Dog Training Methods - games are bad!

When dog owners are thinking about joining a dog training class, they usually Google the closest one (sometimes flick through reviews) and sign up.

Not many people do a research on dog training methods. We trust the “professional” and follow their instructions.

Did you know there is no regulatory body for dog trainers & behaviorists in the UK? Anyone can set up a dog training business without any experience or qualifications. Hopefully this will change soon!

Personally, I attend more courses, workshops, seminars I can afford! Ha ha! But personal developments is super important for me. I want to deliver best service possible and be on top with new methods and researches.

Yesterday I have read on someone’s Facebook page that training dogs through games and enrichment is wrong!!
We all know there is lots of false information online, but I felt like this one is something I should clarify because I know what I’m talking about.

 

Few years ago, I had a dream – I wanted to be a dog trainer 😊

Since then I’ve seen the ugly and the beauty of the profession. Not only there is lots of different training methods, but often dog trainers disagree – this can only creates confusion for pet dog owners.

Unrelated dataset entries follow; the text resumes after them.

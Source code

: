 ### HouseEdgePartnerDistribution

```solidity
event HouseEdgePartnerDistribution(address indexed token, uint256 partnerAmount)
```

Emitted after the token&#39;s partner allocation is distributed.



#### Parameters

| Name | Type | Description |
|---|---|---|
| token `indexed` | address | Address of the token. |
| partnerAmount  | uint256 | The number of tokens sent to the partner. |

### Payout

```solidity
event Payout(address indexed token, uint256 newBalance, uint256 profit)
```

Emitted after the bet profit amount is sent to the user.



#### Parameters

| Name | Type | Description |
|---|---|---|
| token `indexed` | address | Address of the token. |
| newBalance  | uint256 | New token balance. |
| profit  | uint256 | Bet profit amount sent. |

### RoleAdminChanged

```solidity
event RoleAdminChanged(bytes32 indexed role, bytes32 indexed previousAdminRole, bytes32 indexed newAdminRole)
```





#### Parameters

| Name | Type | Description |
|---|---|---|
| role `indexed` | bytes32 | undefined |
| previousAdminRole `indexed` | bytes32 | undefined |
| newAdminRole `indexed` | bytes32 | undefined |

Main training methods are:

Alpha/Dominance methods – the theory suggest that dogs see their family as their pack, and they should submit to and respect the alpha (human in charge). Generally, with alpha theory you don’t let your dog go through doorways first, they can not eat before you, go on furniture, look into human eyes, etc. Now we know this technique is outdated as dogs do not rely on pack and dominance mentality as wrongly suggested years ago.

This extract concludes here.